For the record, the fixed up version was pushed by Will here:
git://git.kernel.org/pub/scm/linux/kernel/git/arm64/linux.git kpti
and I queued it for 4.16 in the arm64 for-next/core branch (same tree as
above).
--
Catalin
On 12/11/2017 09:59 AM, Catalin Marinas wrote:
> On Wed, Dec 06, 2017 at 12:35:19PM +0000, Will Deacon wrote:
>> Patches are also pushed here:
>>
>> git://git.kernel.org/pub/scm/linux/kernel/git/will/linux.git kpti
>>
>> Feedback and testing welcome. At this point, I'd like to start thinking
>> about getting this merged for 4.16.
>
> For the record, the fixed up version was pushed by Will here:
>
> git://git.kernel.org/pub/scm/linux/kernel/git/arm64/linux.git kpti
>
> and I queued it for 4.16 in the arm64 for-next/core branch (same tree as
> above).
Greg proposed the x86/KPTI patches for the stable-4.9.75 queue, is there
a plan to get the ARM64/KPTI patches backported towards stable trees as
well?
Thanks!
--
Florian
On Wed, Jan 03, 2018 at 09:17:26PM -0800, Florian Fainelli wrote:
> On 12/11/2017 09:59 AM, Catalin Marinas wrote:
> > On Wed, Dec 06, 2017 at 12:35:19PM +0000, Will Deacon wrote:
> >> Patches are also pushed here:
> >>
> >> git://git.kernel.org/pub/scm/linux/kernel/git/will/linux.git kpti
> >>
> >> Feedback and testing welcome. At this point, I'd like to start thinking
> >> about getting this merged for 4.16.
> >
> > For the record, the fixed up version was pushed by Will here:
> >
> > git://git.kernel.org/pub/scm/linux/kernel/git/arm64/linux.git kpti
> >
> > and I queued it for 4.16 in the arm64 for-next/core branch (same tree as
> > above).
>
> Greg proposed the x86/KPTI patches for the stable-4.9.75 queue, is there
> a plan to get the ARM64/KPTI patches backported towards stable trees as
> well?
Stable tree patches have to get into Linus's tree first before I can do
anything :)
Anyway, once that happens, yes, there is a plan, but it's a bit
"different", and I'll talk about it once these are merged.
thanks,
greg k-h
On 01/03/2018 10:50 PM, Greg Kroah-Hartman wrote:
> On Wed, Jan 03, 2018 at 09:17:26PM -0800, Florian Fainelli wrote:
>> On 12/11/2017 09:59 AM, Catalin Marinas wrote:
>>> On Wed, Dec 06, 2017 at 12:35:19PM +0000, Will Deacon wrote:
>>>> Patches are also pushed here:
>>>>
>>>> git://git.kernel.org/pub/scm/linux/kernel/git/will/linux.git kpti
>>>>
>>>> Feedback and testing welcome. At this point, I'd like to start thinking
>>>> about getting this merged for 4.16.
>>>
>>> For the record, the fixed up version was pushed by Will here:
>>>
>>> git://git.kernel.org/pub/scm/linux/kernel/git/arm64/linux.git kpti
>>>
>>> and I queued it for 4.16 in the arm64 for-next/core branch (same tree as
>>> above).
>>
>> Greg proposed the x86/KPTI patches for the stable-4.9.75 queue, is there
>> a plan to get the ARM64/KPTI patches backported towards stable trees as
>> well?
>
> Stable tree patches have to get into Linus's tree first before I can do
> anything :)
>
> Anyway, once that happens, yes, there is a plan, but it's a bit
> "different", and I'll talk about it once these are merged.

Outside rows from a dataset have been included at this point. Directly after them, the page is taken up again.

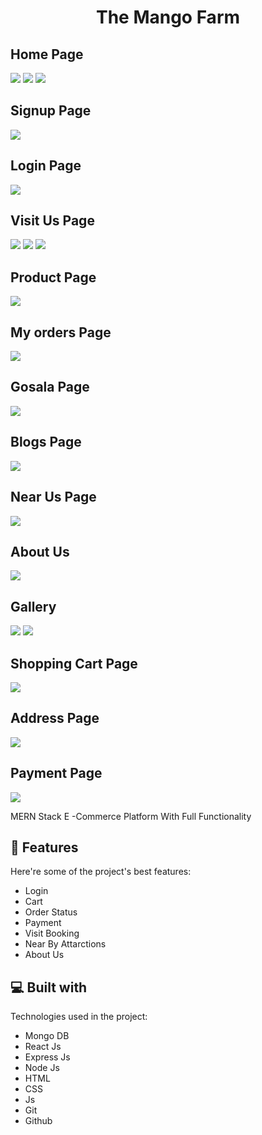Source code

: <h1 align="center" id="title">The Mango Farm</h1>
<h2> Home Page</h2>
<img src="https://drive.usercontent.google.com/download?id=1DRIbGYf39jNYdMcyajcmaePTx321yOqW&authuser=0" style="max-width: 100%; height: auto;" /> 
<img src="https://drive.usercontent.google.com/download?id=14jHfkQUhXbkxSV3VPugyAT-GpZuT6Z2o&authuser=0" style="max-width: 100%; height: auto;" /> 
<img src="https://drive.usercontent.google.com/download?id=1vZmEGps7lbFzYExDNQTuHFJYbZCfMreN&authuser=0" style="max-width: 100%; height: auto;" /> 

<h2> Signup Page </h2>
<img src="https://drive.usercontent.google.com/download?id=1_9brN5AmSVHaf8ntf9-E9kfXe5uXWC57&authuser=0" style="max-width: 100%; height: auto;" /> 
<h2>Login Page</h2>
<img src="https://drive.usercontent.google.com/download?id=1_9brN5AmSVHaf8ntf9-E9kfXe5uXWC57&authuser=0" style="max-width: 100%; height: auto;" /> 
<h2> Visit Us Page</h2>
<img src="https://drive.usercontent.google.com/download?id=1rKy2sI2lAwNatHvG4EYk8Z9qJEuDOyNY&authuser=0" style="max-width: 100%; height: auto;" /> 
<img src="https://drive.usercontent.google.com/download?id=1IO98IjkCPqw6tz1dsfp7h1tsjJQX85Ci&authuser=0" style="max-width: 100%; height: auto;" /> 
<img src="https://drive.usercontent.google.com/download?id=1v5C3oqbQm-nvOauPBW4xBTZV846DMrSA&authuser=0" style="max-width: 100%; height: auto;" /> 
<h2>Product Page</h2>
<img src="https://drive.usercontent.google.com/download?id=1ouPs_34SIx_fAy1H3yYNrWFrGwA_AMwu&authuser=0" style="max-width: 100%; height: auto;" /> 
<h2> My orders Page </h2>
<img src="https://drive.usercontent.google.com/download?id=1oXhDwdFsPI77rdTp_af-R7jVajnjZFhN&authuser=0" style="max-width: 100%; height: auto;" /> 
<h2>Gosala Page</h2>
<img src="https://drive.usercontent.google.com/download?id=1WKtEwcO7Kxf5tePxJ0HIeQzKoZ5r55Xh&authuser=0" style="max-width: 100%; height: auto;" /> 
<h2> Blogs Page</h2>
<img src="https://drive.usercontent.google.com/download?id=1bosh8rBjGl3P3s3HZiF2uVcIigs_I38Z&authuser=0" style="max-width: 100%; height: auto;" /> 
<h2>Near Us Page</h2>
<img src="https://drive.usercontent.google.com/download?id=1_s9qx_xQch7kkXD02ktey2TGQPLlqdK2&authuser=0" style="max-width: 100%; height: auto;" /> 
<h2>About Us</h2>
<img src="https://drive.usercontent.google.com/download?id=1gu8hWUVFAKx21SCwbsPk74j3BZMAWI3P&authuser=0" style="max-width: 100%; height: auto;" /> 
<h2>Gallery</h2>
<img src="https://drive.usercontent.google.com/download?id=1covUinZ_J9S2P9glk0wad56aExhLOZnM&authuser=0" style="max-width: 100%; height: auto;" /> 
<img src="https://drive.usercontent.google.com/download?id=1_fRnfqWGFvUe9mdhxO7dV6RvxBqZMFxd&authuser=0" style="max-width: 100%; height: auto;" /> 
<h2>Shopping Cart Page</h2>
<img src="https://drive.usercontent.google.com/download?id=1b2UVaovk_baqs1I_mOf-LitVyjf2ab5Y&authuser=0" style="max-width: 100%; height: auto;" /> 
<h2>Address Page</h2>
<img src="https://drive.usercontent.google.com/download?id=1QXCiaEvHFCtuT-AY4hsC4UZCAe6ry4PS&authuser=0" style="max-width: 100%; height: auto;" /> 
<h2>Payment Page</h2>
<img src="https://drive.usercontent.google.com/download?id=1qwg7qgK_mE-14rtL8s5pjnErhmbBCdRV&authuser=0" style="max-width: 100%; height: auto;" /> 


<p id="description">MERN Stack E -Commerce Platform With Full Functionality</p>


  
  
<h2>🧐 Features</h2>

Here're some of the project's best features:

*   Login
*   Cart
*   Order Status
*   Payment
*   Visit Booking
*   Near By Attarctions
*   About Us

  
  
<h2>💻 Built with</h2>

Technologies used in the project:

*   Mongo DB
*   React Js
*   Express Js
*   Node Js
*   HTML
*   CSS
*   Js
*   Git
*   Github
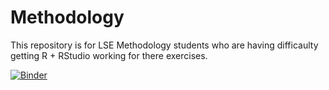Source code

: # Methodology

This repository is for LSE Methodology students who are having difficaulty getting R + RStudio working for there exercises. 

[![Binder](https://mybinder.org/badge_logo.svg)](https://mybinder.org/v2/gh/andrewmoles2/Methodology/main?urlpath=rstudio)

Great, thanks! Bonus question, if someone is using any of the affected
devices in AArch32, should we be expecting to see ARM/Linux changes as
well, that is, is there a plan to come up with a kpti implementation for
ARM?
--
Florian
On Thu, Jan 04, 2018 at 10:23:40AM -0800, Florian Fainelli wrote:
> Great, thanks! Bonus question, if someone is using any of the affected
> devices in AArch32, should we be expecting to see ARM/Linux changes as
> well, that is, is there a plan to come up with a kpti implementation for
> ARM?
Given what little information there is, I've been trying today to see
whether I can detect whether a userspace address is cached or uncached
- the results suggest that I have code that works with an error rate of
between 2 and 20 in 10000 in a 32-bit VM on Cortex A72. Whether that
translates to Cortex A15, I don't know yet - I need a working Cortex
A15 platform for that. Unfortunately, my only Cortex A15 platform does
not setup the architected timer, and so the kernel doesn't make it
available to userspace. I will be raising this with those concerned on
Monday, in the hope of getting it resolved.
Based on this and the information on developer.arm.com, my gut feeling
is that 32-bit kernels running on a CPU with an architected timer _or_
with some other high resolution timer available to non-privileged
userspace are likely to be vulnerable in some way, as it seems to be
possible to measure whether a specific load results in data being
sourced from the cache or from memory.
That all said, what I read about Chrome OS is that google believes
that isn't exploitable - which seems to be a contradiction to the
information ARM have published. I'm not sure what the reasoning is
there, maybe there's just no current working exploit yet.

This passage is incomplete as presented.